While that listing didn't show you exactly how much earnings was reported that
quarter from Apple, but its fast becoming their bread and butter. And yes, if
you end up multiplying that value by 8, Apple's cash on hand last quarter was
something like $40 billion.

(Still looking for a URL to back up my sources. DaringFireball.net did an
analysis where he was quick to point this out. I think the closest I can find
to the number crunching was this:
<http://daringfireball.net/2008/10/the_phone_company> )

I remember the post addressing re: iPod Touches and charging for updates --
because they're not part of a subscription, but yeah, either way, there's a
lot of evidence that the "cash on hand" is significantly larger than what's
being reported, due to accounting reasons.

------
zzzmarcus
I'm not a statistician, but assuming growth continues, once it hits a certain
threshold (a tipping point) the rate of growth will accelerate substantially.

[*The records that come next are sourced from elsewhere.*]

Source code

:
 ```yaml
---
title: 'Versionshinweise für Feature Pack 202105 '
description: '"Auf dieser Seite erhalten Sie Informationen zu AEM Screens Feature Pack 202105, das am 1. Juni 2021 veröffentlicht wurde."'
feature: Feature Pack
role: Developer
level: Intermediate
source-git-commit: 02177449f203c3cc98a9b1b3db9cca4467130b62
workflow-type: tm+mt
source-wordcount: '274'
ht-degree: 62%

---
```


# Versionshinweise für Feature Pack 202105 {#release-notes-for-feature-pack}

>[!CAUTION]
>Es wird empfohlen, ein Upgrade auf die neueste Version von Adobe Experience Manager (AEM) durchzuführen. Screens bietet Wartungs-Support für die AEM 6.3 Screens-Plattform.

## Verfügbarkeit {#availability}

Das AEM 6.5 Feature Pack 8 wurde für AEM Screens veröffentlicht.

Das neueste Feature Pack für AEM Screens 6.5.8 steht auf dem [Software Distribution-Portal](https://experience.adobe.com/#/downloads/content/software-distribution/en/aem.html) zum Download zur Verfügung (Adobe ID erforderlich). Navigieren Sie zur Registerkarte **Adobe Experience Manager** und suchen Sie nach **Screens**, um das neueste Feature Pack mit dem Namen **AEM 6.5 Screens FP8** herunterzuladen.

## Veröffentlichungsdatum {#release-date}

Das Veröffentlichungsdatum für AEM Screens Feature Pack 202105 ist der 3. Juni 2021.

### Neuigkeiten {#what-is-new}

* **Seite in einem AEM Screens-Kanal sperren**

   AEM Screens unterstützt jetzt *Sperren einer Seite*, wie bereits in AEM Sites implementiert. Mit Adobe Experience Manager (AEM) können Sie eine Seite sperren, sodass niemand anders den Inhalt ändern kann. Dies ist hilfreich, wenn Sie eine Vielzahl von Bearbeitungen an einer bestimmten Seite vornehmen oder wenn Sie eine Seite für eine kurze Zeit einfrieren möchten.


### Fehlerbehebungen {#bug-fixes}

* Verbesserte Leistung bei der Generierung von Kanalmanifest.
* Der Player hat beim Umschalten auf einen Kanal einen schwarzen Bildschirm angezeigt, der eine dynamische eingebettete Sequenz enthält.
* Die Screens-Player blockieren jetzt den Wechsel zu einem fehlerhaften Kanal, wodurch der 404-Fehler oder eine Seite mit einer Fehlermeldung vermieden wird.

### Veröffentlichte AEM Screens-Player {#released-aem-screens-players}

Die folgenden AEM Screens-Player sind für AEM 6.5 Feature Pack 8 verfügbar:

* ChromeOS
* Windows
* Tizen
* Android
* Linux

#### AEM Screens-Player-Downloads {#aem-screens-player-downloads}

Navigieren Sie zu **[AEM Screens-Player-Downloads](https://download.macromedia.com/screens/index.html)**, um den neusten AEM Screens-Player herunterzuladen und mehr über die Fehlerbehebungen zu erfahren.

This means that if OS X is ever to surpass Windows, it will probably happen in
a lot fewer than 15 years.

------
jmah
So I guess in 2007 he could have claimed that Apple would take, uh, \lim_{x ->
pi/2^(-)} \tan(x) years to surpass Palm's market share? (please excuse the
bastardized TeX, but \frac is too verbose for ASCII)

------
gamble
The Mac's market share is growing simply because market share doesn't matter
anymore. Thanks to the Internet, people are buying the computers they want,
not the one they feel constrained to buy.